Different notation in Expectation's integration in (Empirical) Risk Minimization

42 Views Asked by At

For the philosophy of Statistical Learning Theory, the Risk Minimization is the focus. We want to minimize $$ R(f)=\mathbb{E}[L(f(x),y)]=\int~L(f(x),y) ~dP(x,y), $$ where $P(x,y)$ is the "joint probability distribution".

Is it "joint probability density/mass function (pdf/pmf)" or "joint cumulative distribution function (CDF)" ?
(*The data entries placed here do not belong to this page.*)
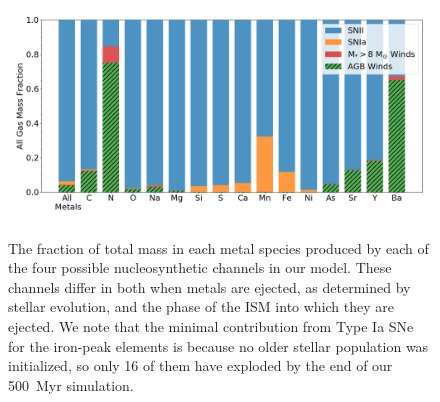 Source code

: \begin{figure}
\centering
\includegraphics[width=0.95\linewidth]{figures/ch3/species_bar_sources}\\
\caption{The fraction of total mass in each metal species produced by each of the four possible nucleosynthetic channels in our model. These channels differ in both when metals are ejected, as determined by stellar evolution, and the phase of the ISM into which they are ejected.
We note that the minimal contribution from Type Ia SNe for the iron-peak elements is because  no older stellar population was initialized, so only 16 of them have exploded by the end of our 500~Myr simulation.}

\label{fig:species_sources}
\end{figure}

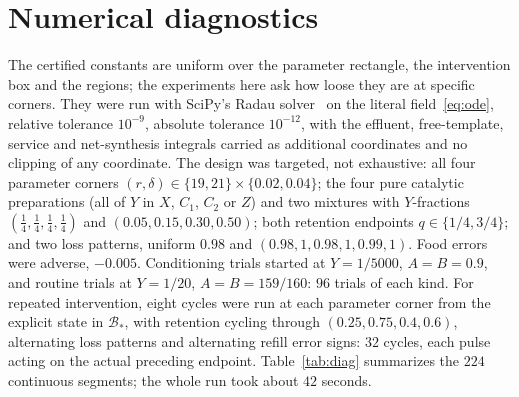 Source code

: \documentclass[11pt,a4paper]{article}
\theoremstyle{plain}
\theoremstyle{definition}
\theoremstyle{remark}
\newcommand{\Bstar}{\mathcal B_*}
\begin{document}
\section{Numerical diagnostics}\label{sec:diagnostics}
The certified constants are uniform over the parameter rectangle, the intervention box and the regions; the experiments here ask how loose they are at specific corners. They were run with SciPy's Radau solver~\citep{hairer1996,virtanen2020} on the literal field~\eqref{eq:ode}, relative tolerance $10^{-9}$, absolute tolerance $10^{-12}$, with the effluent, free-template, service and net-synthesis integrals carried as additional coordinates and no clipping of any coordinate. The design was targeted, not exhaustive: all four parameter corners $(r,\delta)\in\{19,21\}\times\{0.02,0.04\}$; the four pure catalytic preparations (all of $Y$ in $X$, $C_1$, $C_2$ or $Z$) and two mixtures with $Y$-fractions $(\tfrac14,\tfrac14,\tfrac14,\tfrac14)$ and $(0.05,0.15,0.30,0.50)$; both retention endpoints $q\in\{1/4,3/4\}$; and two loss patterns, uniform $0.98$ and $(0.98,1,0.98,1,0.99,1)$. Food errors were adverse, $-0.005$. Conditioning trials started at $Y=1/5000$, $A=B=0.9$, and routine trials at $Y=1/20$, $A=B=159/160$: $96$ trials of each kind. For repeated intervention, eight cycles were run at each parameter corner from the explicit state in $\Bstar$, with retention cycling through $(0.25,0.75,0.4,0.6)$, alternating loss patterns and alternating refill error signs: $32$ cycles, each pulse acting on the actual preceding endpoint. Table~\ref{tab:diag} summarizes the $224$ continuous segments; the whole run took about $42$ seconds.
\end{document}
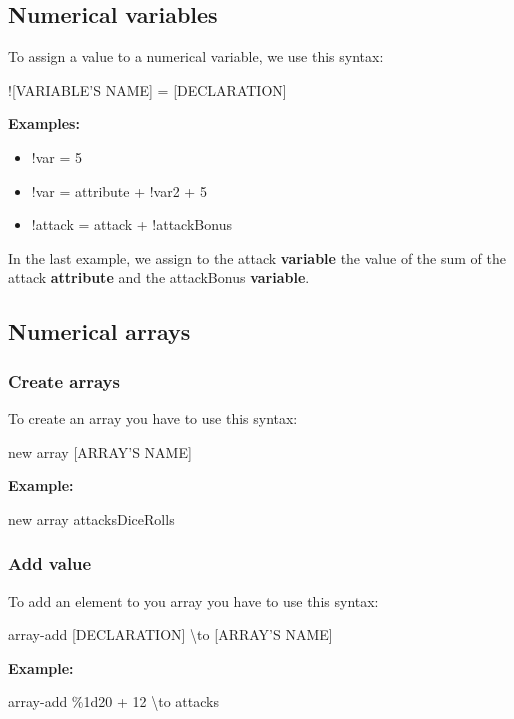 \documentclass[11pt,a4paper,openright,oneside]{book}
\newenvironment{exs}
{
  \setlength{\parindent}{0cm}
  \large \textbf{Examples:} \normalsize
}
{}
\newenvironment{ex}
{
  \setlength{\parindent}{0cm}
  \large \textbf{Example:} \normalsize 
}
{}
\begin{document}
\subsection{Numerical variables}

To assign a value to a numerical variable, we use this syntax:
\begin{center} \textsf{!\textsc{\scriptsize[VARIABLE'S NAME]} = \textsc{\scriptsize[DECLARATION]}} \normalsize \end{center}
\begin{exs}
  \begin{itemize}
    \item \textsf{!var = 5}
    \item \textsf{!var = attribute + !var2 + 5}
    \item \textsf{!attack = attack + !attackBonus}
  \end{itemize}
In the last example, we assign to the \textsf{attack \textbf{variable}} the value of the sum of the \textsf{attack \textbf{attribute}} and the \textsf{attackBonus \textbf{variable}}.
\end{exs}

\subsection{Numerical arrays}

\subsubsection{Create arrays}
To create an array you have to use this syntax:
\begin{center} \textsf{new array \textsc{\scriptsize[ARRAY'S NAME]}} \normalsize \end{center}
\begin{ex} 
  new array attacksDiceRolls
\end{ex}

\subsubsection{Add value}
To add an element to you array you have to use this syntax:
\begin{center} \textsf{array-add \textsc{\scriptsize[DECLARATION]} \textbackslash to \textsc{\scriptsize[ARRAY'S NAME]}} \normalsize \end{center}
\begin{ex} 
  \textsf{array-add \%1d20 + 12 \textbackslash to attacks}
\end{ex}
\end{document}
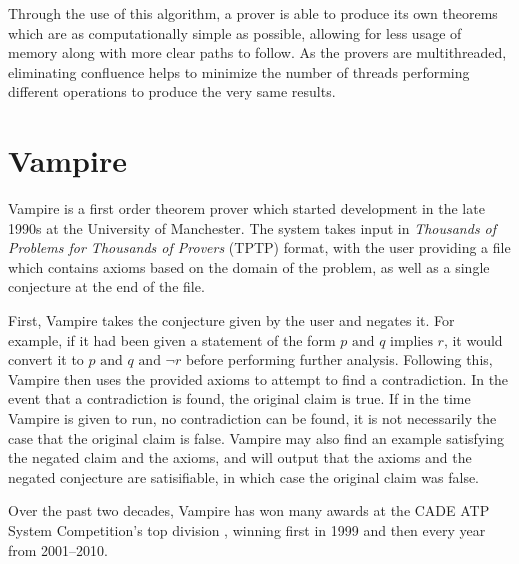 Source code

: Through the use of this algorithm, a prover is able to produce its own theorems which are as computationally simple as possible, allowing for less usage of memory along with more clear paths to follow. As the provers are multithreaded, eliminating confluence helps to minimize the number of threads performing different operations to produce the very same results.

\section{Vampire}

Vampire is a first order theorem prover which started development in the late 1990s at the University of Manchester. The system takes input in \textit{Thousands of Problems for Thousands of Provers} (TPTP) format, with the user providing a file which contains axioms based on the domain of the problem, as well as a single conjecture at the end of the file.

First, Vampire takes the conjecture given by the user and negates it. For example, if it had been given a statement of the form $p \text{ and } q \text{ implies } r$, it would convert it to $p \text{ and } q \text{ and } \neg r$ before performing further analysis. Following this, Vampire then uses the provided axioms to attempt to find a contradiction. In the event that a contradiction is found, the original claim is true. If in the time Vampire is given to run, no contradiction can be found, it is not necessarily the case that the original claim is false. Vampire may also find an example satisfying the negated claim and the axioms, and will output that the axioms and the negated conjecture are satisifiable, in which case the original claim was false.

Over the past two decades, Vampire has won many awards at the CADE ATP System Competition's top division \cite{cade}, winning first in 1999 and then every year from 2001--2010.
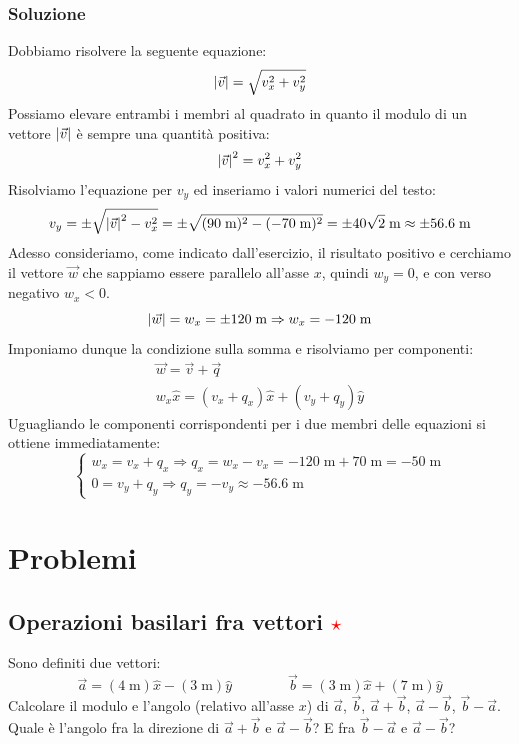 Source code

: \documentclass[12pt,a4paper]{book}
\newcommand{\rstar}{ \textcolor{red}{$\star$}}
\begin{document}
\subsubsection*{Soluzione}
Dobbiamo risolvere la seguente equazione:
%
\begin{equation*}
\qty|\vec{v}|=\sqrt{v_x^2+v_y^2}
\end{equation*}
%
Possiamo elevare entrambi i membri al quadrato in quanto il modulo di un vettore $\qty|\vec{v}|$ è sempre una quantità positiva:
%
\begin{equation*}
\qty|\vec{v}|^2=v_x^2+v_y^2
\end{equation*}
%
Risolviamo l'equazione per $v_y$ ed inseriamo i valori numerici del testo:
%
\begin{gather*}
v_y=\pm\sqrt{\qty|\vec{v}|^2-v_x^2}=\pm\sqrt{(90\;\text{m})^2-(-70\;\text{m})^2}=\pm40\sqrt{2}\;\text{m}\approx \pm 56.6\;\text{m}
\end{gather*} 
%
Adesso consideriamo, come indicato dall'esercizio, il risultato positivo e cerchiamo il vettore $\vec{w}$ che sappiamo essere parallelo all'asse $x$, quindi $w_y=0$, e con verso negativo $w_x<0$.
%
\begin{equation*}
\qty|\vec{w}|=w_x=\pm 120\;\text{m} \Rightarrow w_x=-120\;\text{m}
\end{equation*}
%
Imponiamo dunque la condizione sulla somma e risolviamo per componenti:
%
\begin{gather*}
\vec{w}=\vec{v}+\vec{q} \\
w_x\hat{x} = (v_x+q_x)\hat{x} + (v_y+q_y)\hat{y}
\end{gather*} 
%
Uguagliando le componenti corrispondenti per i due membri delle equazioni si ottiene immediatamente: 
%
\[
\begin{cases}
	w_x=v_x+q_x \Rightarrow q_x=w_x-v_x= -120\;\text{m} + 70\;\text{m}=-50\;\text{m} \\
    0=v_y+q_y \Rightarrow q_y=-v_y \approx - 56.6\;\text{m}
\end{cases}
\]
%

\section{Problemi}

\subsection{Operazioni basilari fra vettori \rstar}
Sono definiti due vettori:
%
\begin{equation*}
\vec{a}=(4\;\text{m})\hat{x}-(3\;\text{m})\hat{y} \qquad \qquad \vec{b}=(3\;\text{m})\hat{x}+(7\;\text{m})\hat{y}
\end{equation*}
%
Calcolare il modulo e l'angolo (relativo all'asse $x$) di $\vec{a}$, $\vec{b}$, $\vec{a}+\vec{b}$, $\vec{a}-\vec{b}$, $\vec{b}-\vec{a}$. Quale è l'angolo fra la direzione di $\vec{a}+\vec{b}$ e $\vec{a}-\vec{b}$? E fra $\vec{b}-\vec{a}$ e $\vec{a}-\vec{b}$?
\end{document}
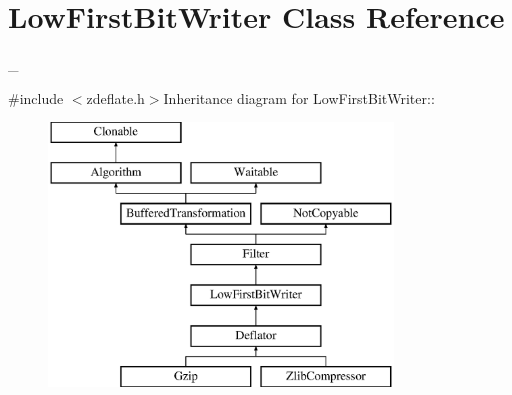 \hypertarget{class_low_first_bit_writer}{
\section{LowFirstBitWriter Class Reference}
\label{class_low_first_bit_writer}
}


\_\-  


{\ttfamily \#include $<$zdeflate.h$>$}Inheritance diagram for LowFirstBitWriter::\begin{figure}[H]
\begin{center}
\leavevmode
\includegraphics[height=7cm]{class_low_first_bit_writer}
\end{center}
\end{figure}
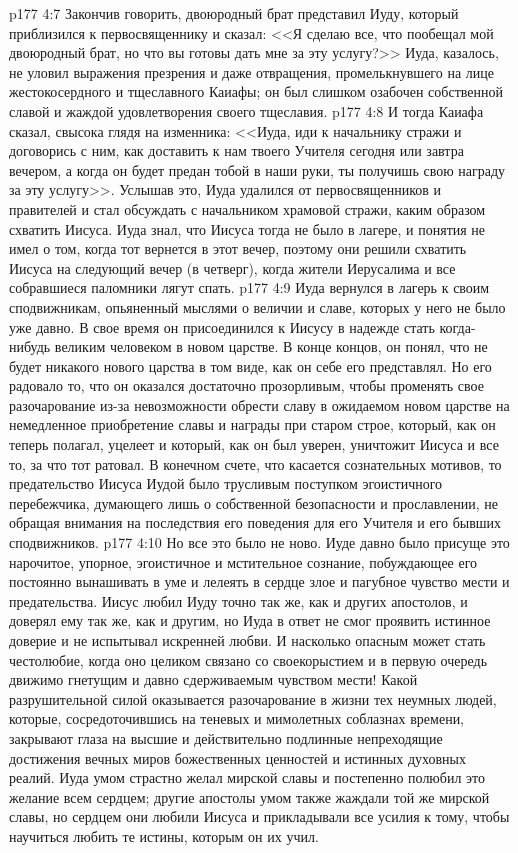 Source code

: \vs p177 4:7 Закончив говорить, двоюродный брат представил Иуду, который приблизился к первосвященнику и сказал: <<Я сделаю все, что пообещал мой двоюродный брат, но что вы готовы дать мне за эту услугу?>> Иуда, казалось, не уловил выражения презрения и даже отвращения, промелькнувшего на лице жестокосердного и тщеславного Каиафы; он был слишком озабочен собственной славой и жаждой удовлетворения своего тщеславия.
\vs p177 4:8 И тогда Каиафа сказал, свысока глядя на изменника: <<Иуда, иди к начальнику стражи и договорись с ним, как доставить к нам твоего Учителя сегодня или завтра вечером, а когда он будет предан тобой в наши руки, ты получишь свою награду за эту услугу>>. Услышав это, Иуда удалился от первосвященников и правителей и стал обсуждать с начальником храмовой стражи, каким образом схватить Иисуса. Иуда знал, что Иисуса тогда не было в лагере, и понятия не имел о том, когда тот вернется в этот вечер, поэтому они решили схватить Иисуса на следующий вечер (в четверг), когда жители Иерусалима и все собравшиеся паломники лягут спать.
\vs p177 4:9 Иуда вернулся в лагерь к своим сподвижникам, опьяненный мыслями о величии и славе, которых у него не было уже давно. В свое время он присоединился к Иисусу в надежде стать когда\hyp{}нибудь великим человеком в новом царстве. В конце концов, он понял, что не будет никакого нового царства в том виде, как он себе его представлял. Но его радовало то, что он оказался достаточно прозорливым, чтобы променять свое разочарование из\hyp{}за невозможности обрести славу в ожидаемом новом царстве на немедленное приобретение славы и награды при старом строе, который, как он теперь полагал, уцелеет и который, как он был уверен, уничтожит Иисуса и все то, за что тот ратовал. В конечном счете, что касается сознательных мотивов, то предательство Иисуса Иудой было трусливым поступком эгоистичного перебежчика, думающего лишь о собственной безопасности и прославлении, не обращая внимания на последствия его поведения для его Учителя и его бывших сподвижников.
\vs p177 4:10 Но все это было не ново. Иуде давно было присуще это нарочитое, упорное, эгоистичное и мстительное сознание, побуждающее его постоянно вынашивать в уме и лелеять в сердце злое и пагубное чувство мести и предательства. Иисус любил Иуду точно так же, как и других апостолов, и доверял ему так же, как и другим, но Иуда в ответ не смог проявить истинное доверие и не испытывал искренней любви. И насколько опасным может стать честолюбие, когда оно целиком связано со своекорыстием и в первую очередь движимо гнетущим и давно сдерживаемым чувством мести! Какой разрушительной силой оказывается разочарование в жизни тех неумных людей, которые, сосредоточившись на теневых и мимолетных соблазнах времени, закрывают глаза на высшие и действительно подлинные непреходящие достижения вечных миров божественных ценностей и истинных духовных реалий. Иуда умом страстно желал мирской славы и постепенно полюбил это желание всем сердцем; другие апостолы умом также жаждали той же мирской славы, но сердцем они любили Иисуса и прикладывали все усилия к тому, чтобы научиться любить те истины, которым он их учил.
I understand $R(f)=\mathbb{E}[L(f(x),y)]$, but I think the integral should be something like $$ \int_{\mathcal{X}\times\mathcal{Y}}~L(f(x),y)~p(x,y)~d?? $$

that $\mathcal{X}\times\mathcal{Y}$ is the space of $x,y$, but I don't know how to write the $d??$ thing.

It seems that the $\int~L(f(x),y) ~dP(x,y)$ that $dP(x,y)$ is not the so called "change of variable" in the undergrad calculus that $$ \mathbb{E}[f(X)]=\int_{-\infty}^\infty f(x)g'(x)~dx=\int_{-\infty}^\infty f(x)dg(x), $$ which is Riemann–Stieltjes integral, $g(x)$ is a CDF, $g'(x)$ is the pdf.

So I guess it is not Riemann-Stieltjes Integral (not the "change of variable (interation by substitution)"), but the Lebesgue Integral? However, I have very little knowledge in Lebesgue Integral and Measure Theory thing.